CPAs and wealth advisors really need to understand the issues around sustainability as they pertain to privately held companies and their supply chains, and their advisory needs for requested disclosures from publicly traded customers — i.e. conflict minerals, forced labor, and human trafficking issues as well as climate, carbon issues, and natural resource intensity issues.
Here at Fourstar, we predominantly rely on outside business consultants to supplement the skills of the management team. These include a CPA and multiple business advisors. Prior to 2016, we had engaged a separate sustainability consultant to help us with these issues since none of our advisors had strong knowledge about sustainability issues that arise from doing business with large publicly traded customers. The more we immerse ourselves into the training and content being brought to us through the grant, the more obvious it becomes that sustainability issues are driving risks as well as providing business opportunities. At this stage, it might be better to have an integrated team where the advisors who are advising on traditional business strategy can also integrate sustainability into their plan to formulate a more holistic approach to business strategy.
Increasingly, consumers are demanding that companies be transparent and practice sustainability. As more companies make the shift, how will Fourstar remain competitive and differentiate itself, its brand, in the market?
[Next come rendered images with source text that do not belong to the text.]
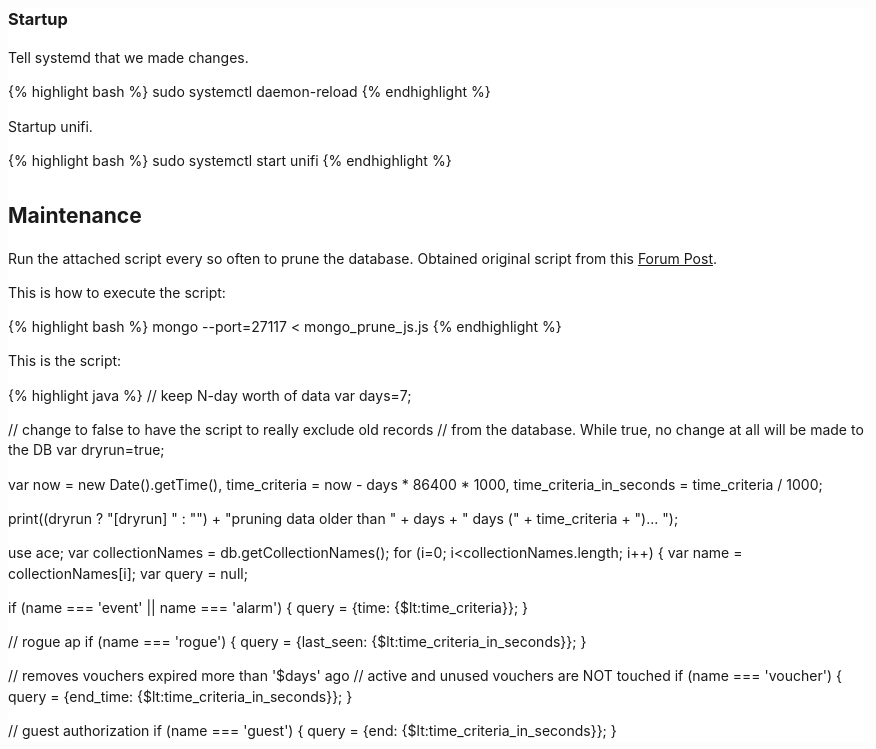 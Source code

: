 ### Startup

Tell systemd that we made changes.

{% highlight bash %}
sudo systemctl daemon-reload
{% endhighlight %}

Startup unifi.

{% highlight bash %}
sudo systemctl start unifi
{% endhighlight %}


## Maintenance

Run the attached script every so often to prune the database. Obtained original script from this [Forum Post](https://help.ubnt.com/hc/en-us/articles/204911424-UniFi-Remove-prune-older-data-and-adjust-mongo-database-size
).

This is how to execute the script:

{% highlight bash %}
mongo --port=27117 < mongo_prune_js.js
{% endhighlight %}

This is the script:

{% highlight java %}
// keep N-day worth of data
var days=7;

// change to false to have the script to really exclude old records
// from the database. While true, no change at all will be made to the DB
var dryrun=true;

var now = new Date().getTime(),
  time_criteria = now - days * 86400 * 1000,
  time_criteria_in_seconds = time_criteria / 1000;

print((dryrun ? "[dryrun] " : "") + "pruning data older than " + days + " days (" + time_criteria + ")... ");

use ace;
var collectionNames = db.getCollectionNames();
for (i=0; i<collectionNames.length; i++) {
  var name = collectionNames[i];
  var query = null;

  if (name === 'event' || name === 'alarm') {
    query = {time: {$lt:time_criteria}};
  }

  // rogue ap
  if (name === 'rogue') {
    query = {last_seen: {$lt:time_criteria_in_seconds}};
  }

  // removes vouchers expired more than '$days' ago
  // active and unused vouchers are NOT touched
  if (name === 'voucher') {
    query = {end_time: {$lt:time_criteria_in_seconds}};
  }

  // guest authorization
  if (name === 'guest') {
    query = {end: {$lt:time_criteria_in_seconds}};
  }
We’re still considered early adopters within our market, so we don’t feel it as pressure, more so that we have the chance — and responsibility — to be industry leaders here. As well, we include our employees. It’s a from-the-inside-out effort and this translates across team lines and to our customers. One thing I have learned about branding is that an entire company has to be on board for the brand experience to be delivered to the customer. If your tagline says one thing, and your employees believe and react to a customer in another fashion, there is a breakdown. Because we, as a company, believe in sustainable practices from the ground up, we aren’t “selling” a brand — we naturally practice it. There is no pressure to deliver a mandate because this company-wide mindset creates consistency and congruency in our engineering, production and delivery, and our customers experience this.
Including our employees involves quality-of-life initiatives such as our commitment to making sustainable 401(k) investments. It requires a learning curve, and we found out that for us to undertake sustainable investments, we had to be satisfied with a smaller return on investment — and we did so at first, with no real understanding of the link between sustainability factors and the rate of return on our investments. We also did not have a complete understanding of how our investments affect us and the world around us.
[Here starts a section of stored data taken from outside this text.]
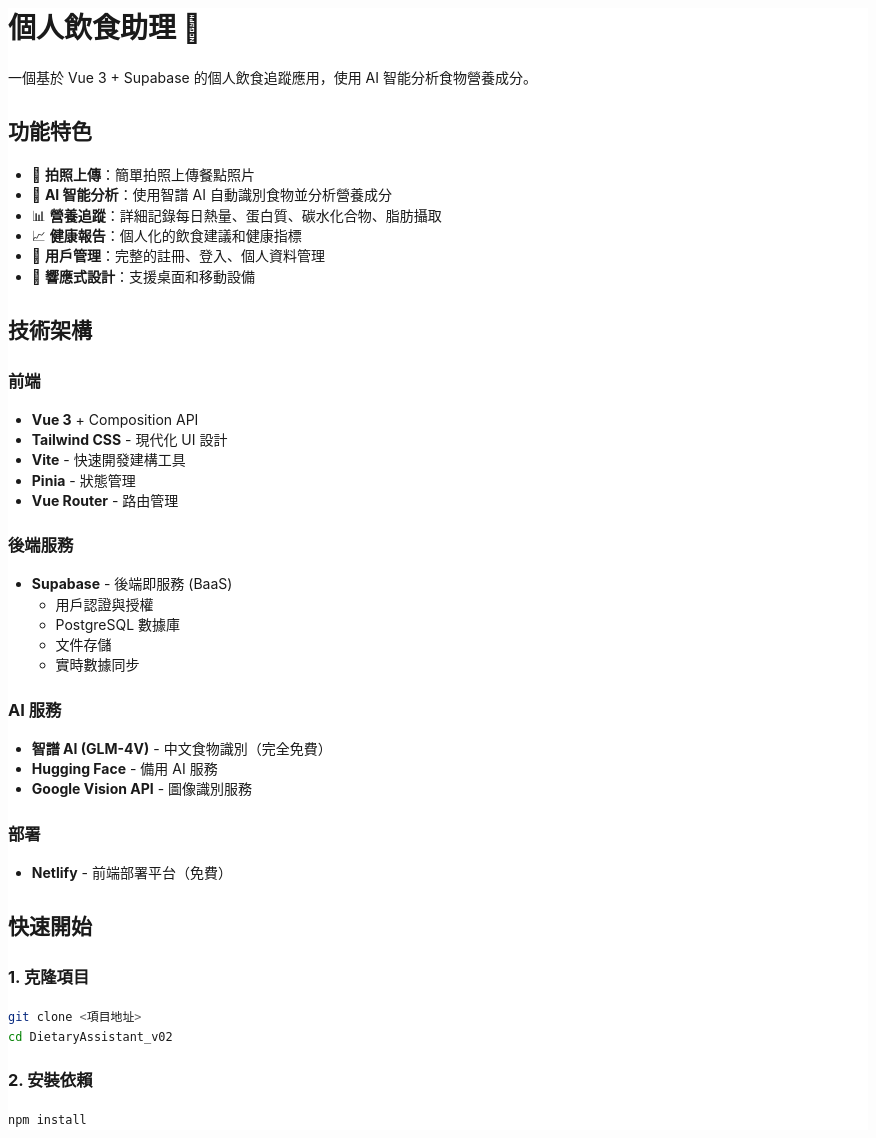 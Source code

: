# 個人飲食助理 🥗

一個基於 Vue 3 + Supabase 的個人飲食追蹤應用，使用 AI 智能分析食物營養成分。

## 功能特色

- 📸 **拍照上傳**：簡單拍照上傳餐點照片
- 🤖 **AI 智能分析**：使用智譜 AI 自動識別食物並分析營養成分
- 📊 **營養追蹤**：詳細記錄每日熱量、蛋白質、碳水化合物、脂肪攝取
- 📈 **健康報告**：個人化的飲食建議和健康指標
- 👤 **用戶管理**：完整的註冊、登入、個人資料管理
- 📱 **響應式設計**：支援桌面和移動設備

## 技術架構

### 前端
- **Vue 3** + Composition API
- **Tailwind CSS** - 現代化 UI 設計
- **Vite** - 快速開發建構工具
- **Pinia** - 狀態管理
- **Vue Router** - 路由管理

### 後端服務
- **Supabase** - 後端即服務 (BaaS)
  - 用戶認證與授權
  - PostgreSQL 數據庫
  - 文件存儲
  - 實時數據同步

### AI 服務
- **智譜 AI (GLM-4V)** - 中文食物識別（完全免費）
- **Hugging Face** - 備用 AI 服務
- **Google Vision API** - 圖像識別服務

### 部署
- **Netlify** - 前端部署平台（免費）

## 快速開始

### 1. 克隆項目
```bash
git clone <項目地址>
cd DietaryAssistant_v02
```

### 2. 安裝依賴
```bash
npm install
```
Through the 401(k) education and scoring program we implemented at Fourstar, we now better understand our investment selections and have added options to choose investments that are creating positive impact in the world. There are many investments available that are not only impact-focused, but can also offer bigger returns and less risk than stocks or mutual funds that do not focus on sustainability. We were able to use one of our sustainability initiatives to increase participation in our 401(k), increase employee engagement, and help to create positive change in the world. That is a win-win-win. We see increased awareness of sustainability in our industry and by our customers and stakeholders. We’ve adopted sustainability at our core and are happy to be paving the way for other companies to adopt sustainability at theirs. It’s a worthy endeavor on all levels and we hope we can inspire others to explore sustainability practices as well.
What are you hoping your customers — especially your publicly traded customers — will think about (and respond to) your efforts around sustainability?
As we roll out our sustainability initiatives, such as an annual sustainability report, and voluntary compliance with carbon disclosure, we are hoping to find a large high-tech EOM customer who identifies with the same value system, and wants us in their supply chain.